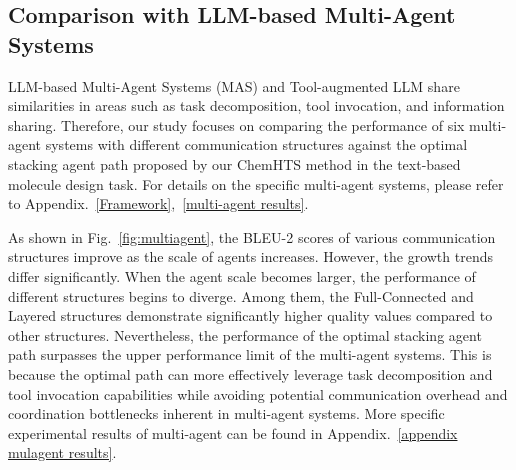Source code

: \subsection{Comparison with LLM-based Multi-Agent Systems}
LLM-based Multi-Agent Systems (MAS) and Tool-augmented LLM share similarities in areas such as task decomposition, tool invocation, and information sharing. Therefore, our study focuses on comparing the performance of six multi-agent systems with different communication structures against the optimal stacking agent path proposed by our ChemHTS method in the text-based molecule design task. For details on the specific multi-agent systems, please refer to Appendix.~\ref{Framework},~\ref{multi-agent results}.

As shown in Fig.~\ref{fig:multiagent}, the BLEU-2 scores of various communication structures improve as the scale of agents increases. However, the growth trends differ significantly. When the agent scale becomes larger, the performance of different structures begins to diverge. Among them, the Full-Connected and Layered structures demonstrate significantly higher quality values compared to other structures. 
Nevertheless, the performance of the optimal stacking agent path surpasses the upper performance limit of the multi-agent systems. This is because the optimal path can more effectively leverage task decomposition and tool invocation capabilities while avoiding potential communication overhead and coordination bottlenecks inherent in multi-agent systems. 
More specific experimental results of multi-agent can be found in Appendix.~\ref{appendix mulagent results}.



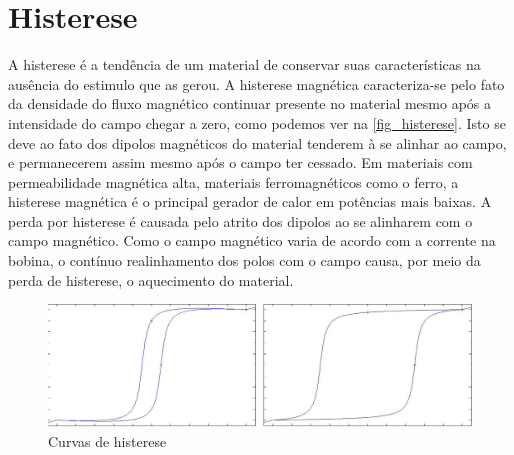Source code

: \section{Histerese}
A histerese é a tendência de um material de conservar suas características na ausência do estimulo que as gerou. A histerese magnética caracteriza-se pelo fato da densidade do fluxo magnético continuar presente no material mesmo após a intensidade do campo chegar a zero, como podemos ver na \autoref{fig_histerese}. Isto se deve ao fato dos dipolos magnéticos do material tenderem à se alinhar ao campo, e permanecerem assim mesmo após o campo ter cessado.
Em materiais com permeabilidade magnética alta, materiais ferromagnéticos como o ferro, a histerese magnética é o principal gerador de calor em potências mais baixas. A perda por histerese é causada pelo atrito dos dipolos ao se alinharem com o campo magnético. Como o campo magnético varia de acordo com a corrente na bobina, o contínuo realinhamento dos polos com o campo causa, por meio da perda de histerese, o aquecimento do material.

\begin{figure}[h]
\caption{\label{fig_histerese}Curvas de histerese}
\begin{center}
\includegraphics[scale=0.5]{images/histerese.png}
\end{center}
\end{figure}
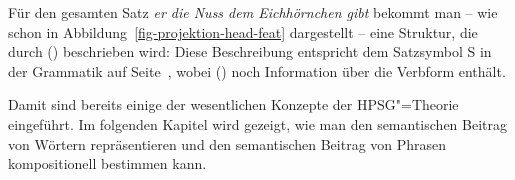 \noindent
Für den gesamten Satz \emph{er die Nuss dem Eichhörnchen gibt} bekommt man -- wie schon in
Abbildung~\ref{fig-projektion-head-feat} dargestellt -- eine Struktur, die durch ()
beschrieben wird:
\ea
{}
\z
Diese Beschreibung entspricht dem Satzsymbol S in der Grammatik auf
Seite~\pageref{bsp-grammatik-psg}, wobei () noch Information über die Verbform enthält.


Damit sind bereits einige der wesentlichen Konzepte der HPSG"=Theorie eingeführt. Im folgenden
Kapitel wird gezeigt, wie man den semantischen Beitrag von Wörtern repräsentieren und den
semantischen Beitrag von Phrasen kompositionell bestimmen kann.







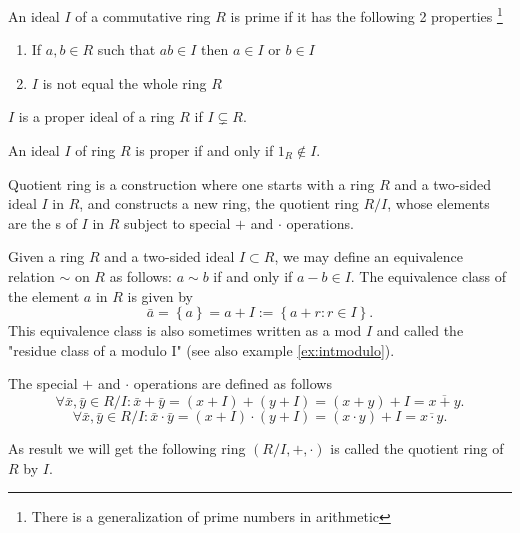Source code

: \begin{appendices}
\begin{definition}
  An ideal $I$ of a commutative ring $R$ is prime if it has the
  following 2 properties
  \footnote{
    There is a generalization of prime numbers in arithmetic
  }
  \begin{enumerate}
  \item If $a,b \in R$ such that $ab \in I$ then $a \in I$ or $b \in I$
  \item$I$ is not equal the whole ring $R$
  \end{enumerate}
  \label {def:primeideal}
\end{definition}

\begin{definition}
$I$ is a proper ideal of a ring $R$ if $I \subsetneq R$.
\label{def:properideal}
\end{definition}

\begin{theorem}
  An ideal $I$ of ring $R$ is proper if and only if $1_R \notin I$.
  \label{thm:properideal}
\end{theorem}

\begin{definition}
  Quotient ring is a construction where one
  starts with a ring $R$ and a two-sided ideal $I$ in $R$, and constructs a
  new ring, the quotient ring $R/I$, whose elements are the
  s of $I$ 
  in $R$ subject to special $+$ and $\cdot$ operations.

  Given a ring $R$ and a two-sided ideal $I \subset R$, we may define
  an equivalence relation $\sim$ on $R$ as follows: 
  $a \sim b$ if and only if $a - b \in I$.
  The equivalence class of the element $a$ in $R$ is given by
  \[
  \bar{a} = \left\{a\right\} = a + I := \left\{ a + r : r \in I \right\}.
  \]
  This equivalence class is also sometimes written as a mod $I$ and
  called the "residue class of a modulo I" (see also example
  \ref{ex:intmodulo}).

  The special $+$ and $\cdot$ operations are defined as follows
  \[
  \forall \bar{x},\bar{y} \in R/I:
  \bar{x} + \bar{y} = \left(x + I\right) + \left(y + I\right) =
  \left(x+y\right) + I = \overline{x+y}.
  \]
  \[
  \forall \bar{x},\bar{y} \in R/I:
  \bar{x} \cdot \bar{y} = \left(x + I\right) \cdot \left(y + I\right) =
  \left(x \cdot y\right) + I = \overline{x \cdot y}.
  \]

  As result we will get the following ring $\left(R/I, +,
  \cdot\right)$ is called the quotient ring of $R$ by $I$.
  \label{def:quotientring}
\end{definition}


\end{appendices}

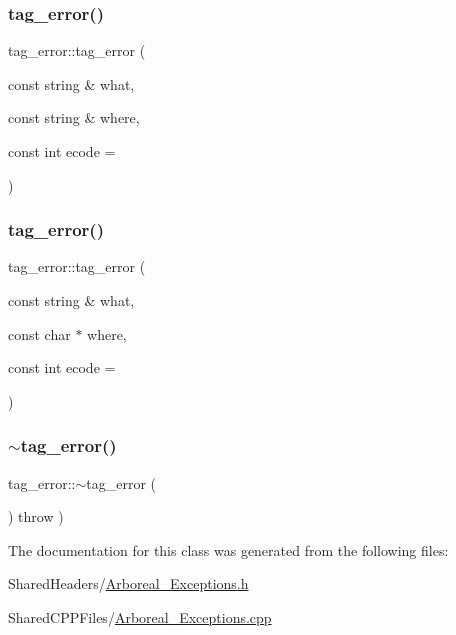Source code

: \subsubsection{\texorpdfstring{tag\+\_\+error()}{tag\_error()}\hspace{0.1cm}{\footnotesize\ttfamily [3/4]}}
{\footnotesize\ttfamily tag\+\_\+error\+::tag\+\_\+error (\begin{DoxyParamCaption}\item[{const string \&}]{what,  }\item[{const string \&}]{where,  }\item[{const int}]{ecode = {} }\end{DoxyParamCaption})}

\mbox{\label{classtag__error_a70a4e7f9da04ca034f23e42ce1e95433}} 
\subsubsection{\texorpdfstring{tag\+\_\+error()}{tag\_error()}\hspace{0.1cm}{\footnotesize\ttfamily [4/4]}}
{\footnotesize\ttfamily tag\+\_\+error\+::tag\+\_\+error (\begin{DoxyParamCaption}\item[{const string \&}]{what,  }\item[{const char $\ast$}]{where,  }\item[{const int}]{ecode = {} }\end{DoxyParamCaption})}

\mbox{\label{classtag__error_a197c2032279f3288647bb87e42f2ae50}} 
\subsubsection{\texorpdfstring{$\sim$tag\+\_\+error()}{~tag\_error()}}
{\footnotesize\ttfamily tag\+\_\+error\+::$\sim$tag\+\_\+error (\begin{DoxyParamCaption}{ }\end{DoxyParamCaption}) throw  ) }



The documentation for this class was generated from the following files\+:\begin{DoxyCompactItemize}
\item 
Shared\+Headers/\mbox{\hyperlink{_arboreal___exceptions_8h}{Arboreal\+\_\+\+Exceptions.\+h}}\item 
Shared\+C\+P\+P\+Files/\mbox{\hyperlink{_arboreal___exceptions_8cpp}{Arboreal\+\_\+\+Exceptions.\+cpp}}\end{DoxyCompactItemize}
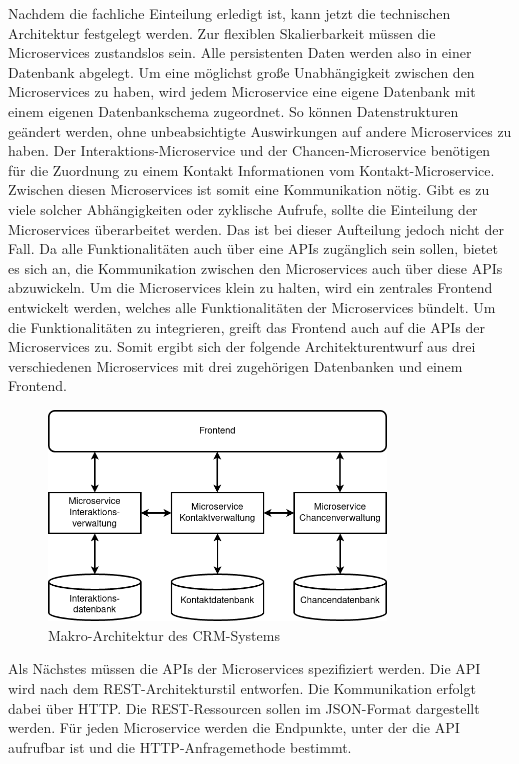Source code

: Nachdem die fachliche Einteilung erledigt ist, kann jetzt die technischen Architektur festgelegt werden. Zur flexiblen Skalierbarkeit müssen die Microservices zustandslos sein. Alle persistenten Daten werden also in einer Datenbank abgelegt. Um eine möglichst große Unabhängigkeit zwischen den Microservices zu haben, wird jedem Microservice eine eigene Datenbank mit einem eigenen Datenbankschema zugeordnet. So können Datenstrukturen geändert werden, ohne unbeabsichtigte Auswirkungen auf andere Microservices zu haben. Der Interaktions-Microservice und der Chancen-Microservice benötigen für die Zuordnung zu einem Kontakt Informationen vom Kontakt-Microservice. Zwischen diesen Microservices ist somit eine Kommunikation nötig. Gibt es zu viele solcher Abhängigkeiten oder zyklische Aufrufe, sollte die Einteilung der Microservices überarbeitet werden. Das ist bei dieser Aufteilung jedoch nicht der Fall. Da alle Funktionalitäten auch über eine \acp{API} zugänglich sein sollen, bietet es sich an, die Kommunikation zwischen den Microservices auch über diese \acp{API} abzuwickeln. Um die Microservices klein zu halten, wird ein zentrales Frontend entwickelt werden, welches alle Funktionalitäten der Microservices bündelt. Um die Funktionalitäten zu integrieren, greift das Frontend auch auf die \acp{API} der Microservices zu. Somit ergibt sich der folgende Architekturentwurf aus drei verschiedenen Microservices mit drei zugehörigen Datenbanken und einem Frontend.

\begin{figure}[H] 
    \centering
    \includegraphics[width=0.8\textwidth]{figures/CRMEntwurf.png}
    \caption{Makro-Architektur des CRM-Systems}
\end{figure}

Als Nächstes müssen die \acp{API} der Microservices spezifiziert werden. Die \ac{API} wird nach dem \ac{REST}-Architekturstil entworfen. Die Kommunikation erfolgt dabei über \ac{HTTP}. Die \ac{REST}-Ressourcen sollen im \ac{JSON}-Format dargestellt werden. Für jeden Microservice werden die Endpunkte, unter der die API aufrufbar ist und die HTTP-Anfragemethode bestimmt.

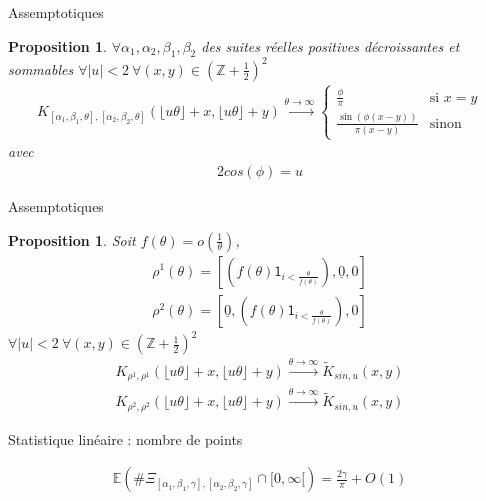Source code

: \documentclass[french]{beamer}
\newtheorem{proposition}[theorem]{Proposition}
\begin{document}
\begin{frame}{Assemptotiques}
\begin{proposition}
$\forall \alpha_1,\alpha_2,\beta_1,\beta_2$ des suites réelles positives décroissantes et sommables $\forall |u| <2  \ \forall (x,y) \in (\mathbb{Z}+\frac{1}{2})^2$ 
\begin{align*}
 K_{[\alpha_1,\beta_1,\theta],[\alpha_2,\beta_2,\theta]}(\lfloor u\theta \rfloor +x, \lfloor u\theta \rfloor +y ) \overset{\theta\to\infty}{\longrightarrow}
\left\{\begin{matrix}
\frac{\phi }{\pi}\  & \text{si } x=y
\\ 
\frac{\sin(\phi(x-y))}{\pi(x-y)} &\text{sinon} 
\end{matrix}\right.
\end{align*}
avec
\begin{align*}
 2cos(\phi)=u
 \end{align*}
\end{proposition}
\end{frame}

\begin{frame}{Assemptotiques}
\begin{proposition}
Soit $f(\theta)=o(\frac{1}{\theta})$, 
\begin{align*}\rho^1(\theta)=[(f(\theta)\mathsf{1}_{i<\frac{\theta}{f(\theta)}}),\underline{0},0]\\ \rho^2(\theta)=[\underline{0},(f(\theta)\mathsf{1}_{i<\frac{\theta}{f(\theta)}}),0]
\end{align*}
$\forall |u| <2  \ \forall (x,y) \in (\mathbb{Z}+\frac{1}{2})^2$
\begin{align*}
 K_{\rho^1,\rho^1}(\lfloor u\theta \rfloor +x, \lfloor u\theta \rfloor +y ) \overset{\theta\to\infty}{\longrightarrow}
\tilde{K}_{sin,u}(x,y)\\ K_{\rho^2,\rho^2}(\lfloor u\theta \rfloor +x, \lfloor u\theta \rfloor +y ) \overset{\theta\to\infty}{\longrightarrow}
\tilde{K}_{sin,u}(x,y)
\end{align*}

\end{proposition}
\end{frame}
\begin{frame}{Statistique linéaire  : nombre de points}
\begin{theorem}
\begin{align*}
\mathbb{E}(\#\Xi_{[\alpha_1,\beta_1,\gamma],[\alpha_2,\beta_2,\gamma]}\cap [0,\infty[)=\frac{2\gamma}{\pi}+O(1)
\end{align*}
\end{theorem}
\end{frame}
\end{document}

*Problem to solve:* Please determine how many lines of the records above contain "what", and state that number only.

*Task response:* 2